Directions for this task.
Start to finish, retype the entries exactly while omitting the pictures.

Stored data entries.
************

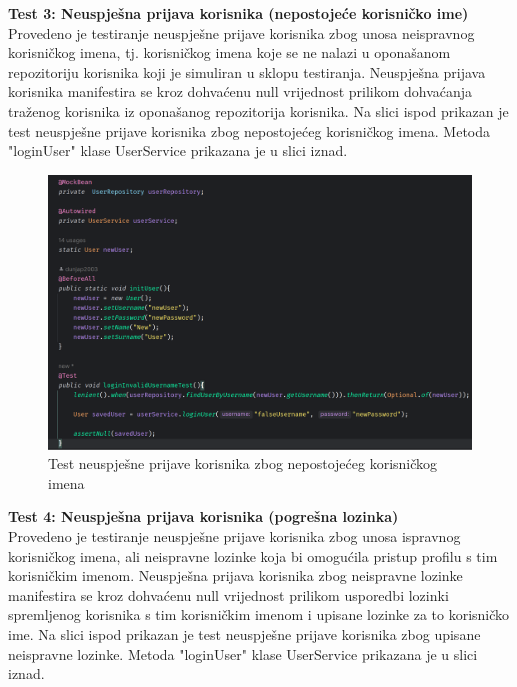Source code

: \textbf{Test 3: Neuspješna prijava korisnika (nepostojeće korisničko ime)} \\
Provedeno je testiranje neuspješne prijave korisnika zbog unosa neispravnog korisničkog imena, tj. korisničkog imena koje se ne nalazi u oponašanom repozitoriju korisnika koji je simuliran u sklopu testiranja. Neuspješna prijava korisnika manifestira se kroz dohvaćenu null vrijednost prilikom dohvaćanja traženog korisnika iz oponašanog repozitorija korisnika. Na slici ispod prikazan je test neuspješne prijave korisnika zbog nepostojećeg korisničkog imena. Metoda "loginUser" klase UserService prikazana je u slici iznad.

				\begin{figure}[H]
			\includegraphics[scale=0.4]{slike/loginInvalidUsernameTest.PNG} %
			\centering
			\caption{Test neuspješne prijave korisnika zbog nepostojećeg korisničkog imena}
			\label{Test neuspješne prijave korisnika zbog nepostojećeg korisničkog imena}
		\end{figure}
		
\textbf{Test 4: Neuspješna prijava korisnika (pogrešna lozinka)} \\
Provedeno je testiranje neuspješne prijave korisnika zbog unosa ispravnog korisničkog imena, ali neispravne lozinke koja bi omogućila pristup profilu s tim korisničkim imenom. Neuspješna prijava korisnika zbog neispravne lozinke manifestira se kroz dohvaćenu null vrijednost prilikom usporedbi lozinki spremljenog korisnika s tim korisničkim imenom i upisane lozinke za to korisničko ime. Na slici ispod prikazan je test neuspješne prijave korisnika zbog upisane neispravne lozinke. Metoda "loginUser" klase UserService prikazana je u slici iznad.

************

Result below.
Source code

: \textbf{Test 3: Neuspješna prijava korisnika (nepostojeće korisničko ime)} \\
Provedeno je testiranje neuspješne prijave korisnika zbog unosa neispravnog korisničkog imena, tj. korisničkog imena koje se ne nalazi u oponašanom repozitoriju korisnika koji je simuliran u sklopu testiranja. Neuspješna prijava korisnika manifestira se kroz dohvaćenu null vrijednost prilikom dohvaćanja traženog korisnika iz oponašanog repozitorija korisnika. Na slici ispod prikazan je test neuspješne prijave korisnika zbog nepostojećeg korisničkog imena. Metoda "loginUser" klase UserService prikazana je u slici iznad.

				\begin{figure}[H]
			\includegraphics[scale=0.4]{slike/loginInvalidUsernameTest.PNG} %
			\centering
			\caption{Test neuspješne prijave korisnika zbog nepostojećeg korisničkog imena}
			\label{Test neuspješne prijave korisnika zbog nepostojećeg korisničkog imena}
		\end{figure}
		
\textbf{Test 4: Neuspješna prijava korisnika (pogrešna lozinka)} \\
Provedeno je testiranje neuspješne prijave korisnika zbog unosa ispravnog korisničkog imena, ali neispravne lozinke koja bi omogućila pristup profilu s tim korisničkim imenom. Neuspješna prijava korisnika zbog neispravne lozinke manifestira se kroz dohvaćenu null vrijednost prilikom usporedbi lozinki spremljenog korisnika s tim korisničkim imenom i upisane lozinke za to korisničko ime. Na slici ispod prikazan je test neuspješne prijave korisnika zbog upisane neispravne lozinke. Metoda "loginUser" klase UserService prikazana je u slici iznad.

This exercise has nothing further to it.